Chegara o momento em que Jesus deveria iniciar o Seu ministério.
Num magnífico dia de sol, enquanto todos laboravam como de costume, Êle saiu a pescar homens para o Seu reino, para a implantação de uma diferente Era como jamais dantes ou depois houvera ou se repetiria.
Caminhando vagarosamente acercou-se de uma barca onde os irmãos Pedro e André, irmãos Boanerges (por Jesus apelidados como filhos do trovão) se encontravam e, após fitá-los demoradamente, produzindo nos observados certa estranheza, pois que O não conheciam, disse:
– «Vinde após mim, e eu vos farei pescadores de homens.» (Mateus cap. 4, 19)
Uma harmonia em comum penetrou-lhes as almas e eles ficaram extasiados. Ninguém nunca lhes falara naquele tom, daquela forma. O estranho continuou olhando-os de maneira transparente e doce, aguardando.

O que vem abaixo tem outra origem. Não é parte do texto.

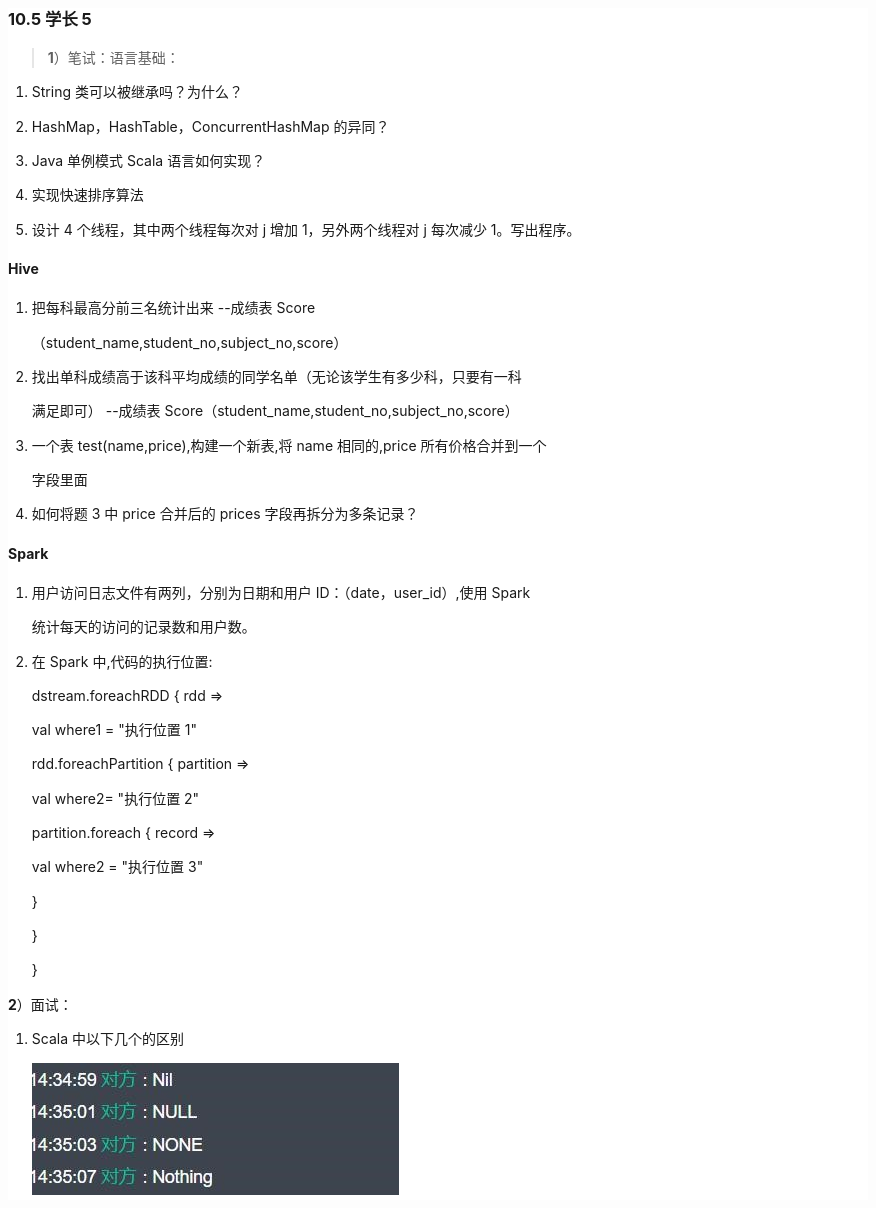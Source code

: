 ### 10.5 学长 5

>   **1**）笔试：语言基础：

1.  String 类可以被继承吗？为什么？

2.  HashMap，HashTable，ConcurrentHashMap 的异同？

3.  Java 单例模式 Scala 语言如何实现？

4.  实现快速排序算法

5.  设计 4 个线程，其中两个线程每次对 j 增加 1，另外两个线程对 j 每次减少
    1。写出程序。

#### Hive

1.  把每科最高分前三名统计出来 --成绩表 Score

    （student_name,student_no,subject_no,score）

2.  找出单科成绩高于该科平均成绩的同学名单（无论该学生有多少科，只要有一科

    满足即可） --成绩表 Score（student_name,student_no,subject_no,score）

3.  一个表 test(name,price),构建一个新表,将 name 相同的,price 所有价格合并到一个

    字段里面

4.  如何将题 3 中 price 合并后的 prices 字段再拆分为多条记录？

#### Spark

1.  用户访问日志文件有两列，分别为日期和用户 ID：（date，user_id）,使用 Spark

    统计每天的访问的记录数和用户数。

2.  在 Spark 中,代码的执行位置:

    dstream.foreachRDD { rdd =\>

    val where1 = "执行位置 1"

    rdd.foreachPartition { partition =\>

    val where2= "执行位置 2"

    partition.foreach { record =\>

    val where2 = "执行位置 3"

    }

    }

    }

**2**）面试：

1.  Scala 中以下几个的区别

    ![](media/09d35872ee7fc02ae8d333325b997249.jpg)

Na acústica do ser identificaram aquela voz que parecia adormecida por muito tempo e agora ecoava suavemente.
Não sabiam qual era a intenção dÊle, nem os recursos que possuía, sequer podiam identificar o a que se referia, percebendo somente que era irresistível o Seu convite.
Desse modo, magnetizados pela Sua presença, deixaram o que estavam diligenciando e O seguiram.